People are really starting to notice. I’m being told that it is time to stop focusing on all of that hurt and anger. Intellectually I know that they are right and I know that this is true. I have had a dear friend or two tell me that at this point my ex should have no power over me. (One of those friends was kind enough to speak it over me as an affirmation and not at all in a judgemental way). There was a final turning point where I declared even to the abuser himself (Thomas Moore) that I was no longer giving him power over me. Blessedly that has been the last contact I had with him, and I have since blocked all forms of social media or communication with him. The “No Contact” implementation has been very liberating. Intellectually I am on board with all of this.
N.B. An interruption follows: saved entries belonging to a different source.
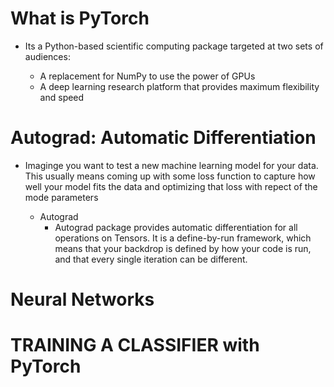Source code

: # What is PyTorch

- Its a Python-based scientific computing package targeted at two sets of audiences:

    * A replacement for NumPy to use the power of GPUs
    * A deep learning research platform that provides maximum flexibility and speed



# Autograd: Automatic Differentiation

- Imaginge you want to test a new machine learning model for your data. This usually means coming up with some loss function to capture how well your model fits the data and optimizing that loss with repect of the mode parameters

    - Autograd
        * Autograd package provides automatic differentiation for all operations on Tensors. It is a define-by-run framework, which means that your backdrop is defined by how your code is run, and that every single iteration can be different.


# Neural Networks



# TRAINING A CLASSIFIER with PyTorch



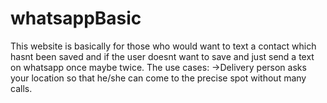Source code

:# whatsappBasic
This website is basically for those who would want to text a contact which hasnt been saved and if the user doesnt want to save and just send a text on whatsapp once maybe twice.
The use cases: ->Delivery person asks your location so that he/she can come to the precise spot without many calls.
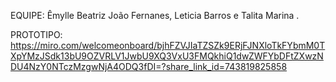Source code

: EQUIPE:
Êmylle Beatriz
João Fernanes,
Leticia Barros e 
Talita Marina .

PROTOTIPO: https://miro.com/welcomeonboard/bjhFZVJIaTZSZk9ERjFJNXloTkFYbmM0TXpYMzJSdk13bU9OZVRLV1JwbU9XQ3VxU3FMQkhiQ1dwZWFYbDFtZXwzNDU4NzY0NTczMzgwNjA4ODQ3fDI=?share_link_id=743819825858
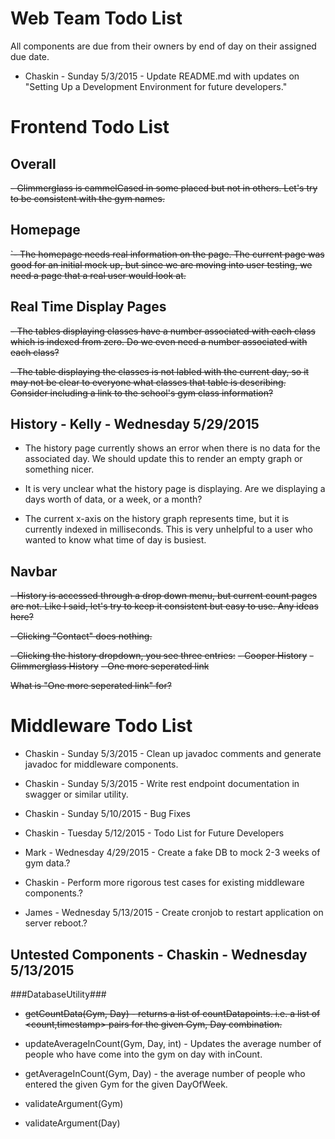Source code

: Web Team Todo List
==================
All components are due from their owners by end of day on their assigned due
date.
- Chaskin - Sunday 5/3/2015 - Update README.md with updates on "Setting Up a
Development Environment for future developers."

Frontend Todo List
=============
Overall
-------
~~- Glimmerglass is cammelCased in some placed but not in others.  Let's try to be
consistent with the gym names.~~


Homepage
--------
~~`- The homepage needs real information on the page.
The current page was good for an initial mock up, but since we are moving into
user testing, we need a page that a real user would look at.~~

Real Time Display Pages
-----------------------
~~- The tables displaying classes have a number associated with each class which
 is indexed from zero.  Do we even need a number associated with each class?~~

~~- The table displaying the classes is not labled with the current day, so it
may not be clear to everyone what classes that table is describing.  Consider
including a link to the school's gym class information?~~

History - Kelly - Wednesday 5/29/2015
-------
- The history page currently shows an error when there is no data for the
associated day.  We should update this to render an empty graph or something
nicer.

- It is very unclear what the history page is displaying.  Are we displaying a
days worth of data, or a week, or a month?

- The current x-axis on the history graph represents time, but it is currently
indexed in milliseconds.  This is very unhelpful to a user who wanted to know
what time of day is busiest.

Navbar
------
~~- History is accessed through a drop down menu, but current count pages are not.
Like I said, let's try to keep it consistent but easy to use.  Any ideas here?~~

~~- Clicking "Contact" does nothing.~~

~~- Clicking the history dropdown, you see three entries:~~
  ~~- Cooper History~~
  ~~- Glimmerglass History~~
  ~~- One more seperated link~~

~~What is "One more seperated link" for?~~

Middleware Todo List
====================
- Chaskin - Sunday 5/3/2015 - Clean up javadoc comments and generate javadoc
for middleware components.
- Chaskin - Sunday 5/3/2015 - Write rest endpoint documentation in swagger or similar utility.
- Chaskin - Sunday 5/10/2015 - Bug Fixes
- Chaskin - Tuesday 5/12/2015 - Todo List for Future Developers

- Mark - Wednesday 4/29/2015 - Create a fake DB to mock 2-3 weeks of gym data.?
- Chaskin - Perform more rigorous test cases for existing middleware components.?
- James - Wednesday 5/13/2015 - Create cronjob to restart application on server reboot.?

Untested Components - Chaskin - Wednesday 5/13/2015
-------------------

###DatabaseUtility###

- ~~getCountData(Gym, Day) - returns a list of countDatapoints. i.e. a list of <count,timestamp> pairs for the given Gym, Day combination.~~

- updateAverageInCount(Gym, Day, int) - Updates the average number of people who have come into the gym on day with inCount.

- getAverageInCount(Gym, Day) - the average number of people who entered the given Gym for the given DayOfWeek.

- validateArgument(Gym)

- validateArgument(Day)

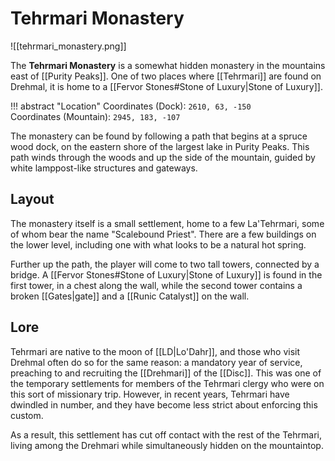 # Tehrmari Monastery

![[tehrmari_monastery.png]]

The **Tehrmari Monastery** is a somewhat hidden monastery in the mountains east of [[Purity Peaks]]. One of two places where [[Tehrmari]] are found on Drehmal, it is home to a [[Fervor Stones#Stone of Luxury|Stone of Luxury]].

!!! abstract "Location"
    Coordinates (Dock): `2610, 63, -150` <br>
    Coordinates (Mountain): `2945, 183, -107`

The monastery can be found by following a path that begins at a spruce wood dock, on the eastern shore of the largest lake in Purity Peaks. This path winds through the woods and up the side of the mountain, guided by white lamppost-like structures and gateways.

## Layout

The monastery itself is a small settlement, home to a few La'Tehrmari, some of whom bear the name "Scalebound Priest". There are a few buildings on the lower level, including one with what looks to be a natural hot spring.

Further up the path, the player will come to two tall towers, connected by a bridge. A [[Fervor Stones#Stone of Luxury|Stone of Luxury]] is found in the first tower, in a chest along the wall, while the second tower contains a broken [[Gates|gate]] and a [[Runic Catalyst]] on the wall.

## Lore

Tehrmari are native to the moon of [[LD|Lo'Dahr]], and those who visit Drehmal often do so for the same reason: a mandatory year of service, preaching to and recruiting the [[Drehmari]] of the [[Disc]]. This was one of the temporary settlements for members of the Tehrmari clergy who were on this sort of missionary trip. However, in recent years, Tehrmari have dwindled in number, and they have become less strict about enforcing this custom.

As a result, this settlement has cut off contact with the rest of the Tehrmari, living among the Drehmari while simultaneously hidden on the mountaintop.
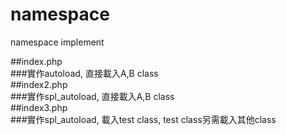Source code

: # namespace
namespace implement   
    
##index.php   
  ###實作autoload, 直接載入A,B class   
##index2.php    
  ###實作spl_autoload, 直接載入A,B class   
##index3.php    
  ###實作spl_autoload, 載入test class, test class另需載入其他class

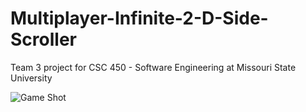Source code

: # Multiplayer-Infinite-2-D-Side-Scroller
Team 3 project for CSC 450 - Software Engineering at Missouri State University

![Game Shot](https://raw.githubusercontent.com/ali990/Multiplayer-Infinite-2-D-Side-Scroller/master/GithubPagePic.PNG)
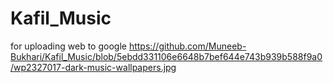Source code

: # Kafil_Music
for uploading web to google
https://github.com/Muneeb-Bukhari/Kafil_Music/blob/5ebdd331106e6648b7bef644e743b939b588f9a0/wp2327017-dark-music-wallpapers.jpg
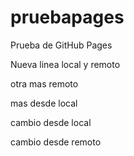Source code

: # pruebapages
Prueba de GitHub Pages

Nueva linea local y remoto

otra mas remoto

mas desde local

cambio desde local

cambio desde remoto
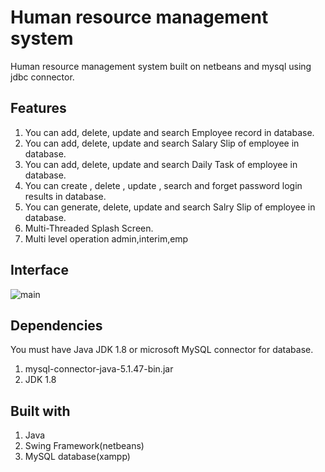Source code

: # Human resource management system
Human resource management system built on netbeans and mysql using jdbc connector.
## Features

1. You can add, delete, update and search Employee record in database.
2. You can add, delete, update and search Salary Slip of employee in database.
3. You can add, delete, update and search Daily Task of employee in database.
4. You can create , delete , update , search and forget password login results in database.
5. You can generate, delete, update and search Salry Slip of employee in database.
6. Multi-Threaded Splash Screen.
7. Multi level operation admin,interim,emp

## Interface
![main](https://res.cloudinary.com/websway/image/upload/v1541085534/hrms_mzy0vc.png)

## Dependencies
You must have Java JDK 1.8 or microsoft MySQL connector for database.
1. mysql-connector-java-5.1.47-bin.jar
2. JDK 1.8

## Built with
1. Java
2. Swing Framework(netbeans)
3. MySQL database(xampp)

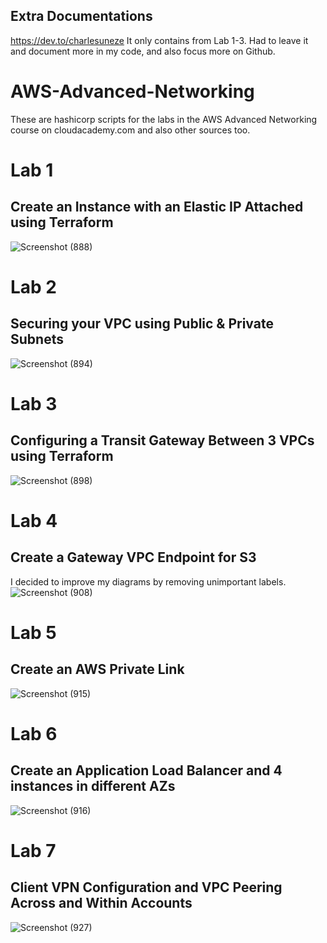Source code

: ## Extra Documentations
https://dev.to/charlesuneze
It only contains from Lab 1-3. Had to leave it and document more in my code, and also focus more on Github.

# AWS-Advanced-Networking
These are hashicorp scripts for the labs in the AWS Advanced Networking course on cloudacademy.com and also other sources too.

# Lab 1
## Create an Instance with an Elastic IP Attached using Terraform
![Screenshot (888)](https://user-images.githubusercontent.com/30233365/221901762-48629ad1-ab9f-4a34-8af5-bbfdfd71c53a.png)

# Lab 2
## Securing your VPC using Public & Private Subnets
![Screenshot (894)](https://user-images.githubusercontent.com/30233365/222906527-3d37e82c-3bdb-485e-8eea-30d13c0ff388.png)

# Lab 3
## Configuring a Transit Gateway Between 3 VPCs using Terraform
![Screenshot (898)](https://user-images.githubusercontent.com/30233365/224489068-5d9d55b7-9d8c-4c3e-98e5-0bbf1b48abb2.png)

# Lab 4
## Create a Gateway VPC Endpoint for S3
I decided to improve my diagrams by removing unimportant labels.
![Screenshot (908)](https://user-images.githubusercontent.com/30233365/229312291-f0c71c3a-0acf-4cae-92ee-04b81e35833e.png)

# Lab 5
## Create an AWS Private Link
![Screenshot (915)](https://user-images.githubusercontent.com/30233365/231617757-8d6b4d3f-3c5b-4fe2-a24c-fc0912a7420c.png)

# Lab 6
## Create an Application Load Balancer and 4 instances in different AZs
![Screenshot (916)](https://user-images.githubusercontent.com/30233365/232566972-248fdcf3-7f0d-4117-a1d1-24768c92416a.png)

# Lab 7
## Client VPN Configuration and VPC Peering Across and Within Accounts
![Screenshot (927)](https://user-images.githubusercontent.com/30233365/235446505-66068163-78f7-4db5-a0ff-5431dce76273.png)
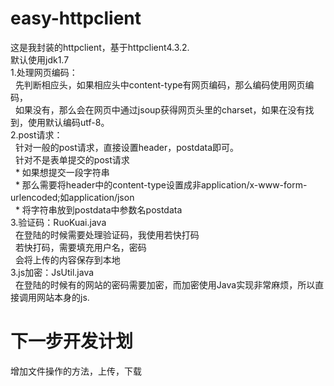 # easy-httpclient
这是我封装的httpclient，基于httpclient4.3.2.<br>
默认使用jdk1.7<br>
1.处理网页编码：<br> 
&nbsp;&nbsp;先判断相应头，如果相应头中content-type有网页编码，那么编码使用网页编码，<br>
&nbsp;&nbsp;如果没有，那么会在网页中通过jsoup获得网页头里的charset，如果在没有找到，使用默认编码utf-8。<br>
2.post请求：<br>
&nbsp;&nbsp;针对一般的post请求，直接设置header，postdata即可。<br>
&nbsp;&nbsp;针对不是表单提交的post请求<br>
&nbsp;&nbsp;* 如果想提交一段字符串<br>
&nbsp;&nbsp;* 那么需要将header中的content-type设置成非application/x-www-form-urlencoded;如application/json<br>
&nbsp;&nbsp;* 将字符串放到postdata中参数名postdata<br>
3.验证码：RuoKuai.java<br> 
&nbsp;&nbsp;在登陆的时候需要处理验证码，我使用若快打码<br>
&nbsp;&nbsp;若快打码，需要填充用户名，密码<br>
&nbsp;&nbsp;会将上传的内容保存到本地<br>
3.js加密：JsUtil.java<br> 
&nbsp;&nbsp;在登陆的时候有的网站的密码需要加密，而加密使用Java实现非常麻烦，所以直接调用网站本身的js.<br> 
# 下一步开发计划<br>
增加文件操作的方法，上传，下载
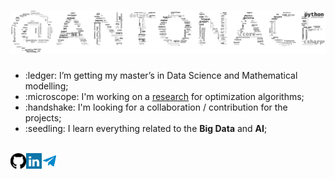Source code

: <h1><img src="https://raw.githubusercontent.com/antonAce/antonAce/master/static/png/wordcloud.png"></h1>

<ul>
  <li>:ledger: I’m getting my master’s in Data Science and Mathematical modelling;</li>
  <li>:microscope: I'm working on a <a href="https://github.com/antonAce/adaptive-gradient-descent">research</a> for optimization algorithms;</li>
  <li>:handshake: I'm looking for a collaboration / contribution for the projects;</li>
  <li>:seedling: I learn everything related to the <strong>Big Data</strong> and <strong>AI</strong>;
</ul>

<br>

<a href="https://github.com/antonAce?tab=repositories">
  <img align="left" alt="Github" width="25px" src="https://raw.githubusercontent.com/antonAce/antonAce/master/static/svg/github.svg" />
</a>
<a href="https://www.linkedin.com/in/anton-kozyriev-66b272166">
  <img align="left" alt="LinkedIn" width="25px" src="https://raw.githubusercontent.com/antonAce/antonAce/master/static/svg/linkedin.svg" />
</a>
<a href="https://t.me/anton_on_github_bot">
  <img align="left" alt="Telegram" width="25px" src="https://raw.githubusercontent.com/antonAce/antonAce/master/static/svg/telegram.svg" />
</a>
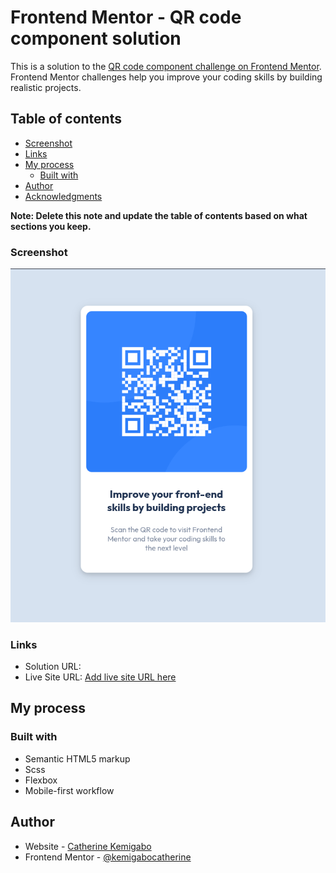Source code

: # Frontend Mentor - QR code component solution

This is a solution to the [QR code component challenge on Frontend Mentor](https://www.frontendmentor.io/challenges/qr-code-component-iux_sIO_H). Frontend Mentor challenges help you improve your coding skills by building realistic projects. 

## Table of contents
  - [Screenshot](#screenshot)
  - [Links](#links)
- [My process](#my-process)
  - [Built with](#built-with)
- [Author](#author)
- [Acknowledgments](#acknowledgments)

**Note: Delete this note and update the table of contents based on what sections you keep.**

### Screenshot

![Screenshot](image.png)

### Links

- Solution URL: [](https://github.com/kemigabocatherine/qr-code)
- Live Site URL: [Add live site URL here](https://your-live-site-url.com)

## My process

### Built with

- Semantic HTML5 markup
- Scss
- Flexbox
- Mobile-first workflow

## Author

- Website - [Catherine  Kemigabo](https://kemigabocatherine.github.io/Personal---Portfolio/)
- Frontend Mentor - [@kemigabocatherine](https://www.frontendmentor.io/profile/kemigabocatherine)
But emotionally? Well, that pesky “heart stuff” is having trouble cauterizing the gaping wound.
So why was this relationship (and in particular this breakup after many before – with him or others – at the experienced age of 40) so important and so hard for me to move forward from? There are a list of reasons but at this point I will only go into one. I believed him to be “the only partner I’d had who wasn’t abusive/who actually truly loved me.”
In my life I have only had three uber-serious relationships and two of them became eventual husbands/fathers of my children. Of those three partnerships two of them were very volatile and obviously abusive. The relationship with Thom had not been. He’d had a very soft-spoken and easy going way about him, and we rarely had arguments in our on and off 10 years together. He had always given me tons of space and breathing room, unlike the other jealous or clingy lovers of the past. He seemed to understand me and connect with me on a deep soul level in a way no one else ever had. But as it turned out Mr. Moore was actually the biggest abuser of them all. He was just much more cunning on his techniques of emotional control. That is what Narcissists do.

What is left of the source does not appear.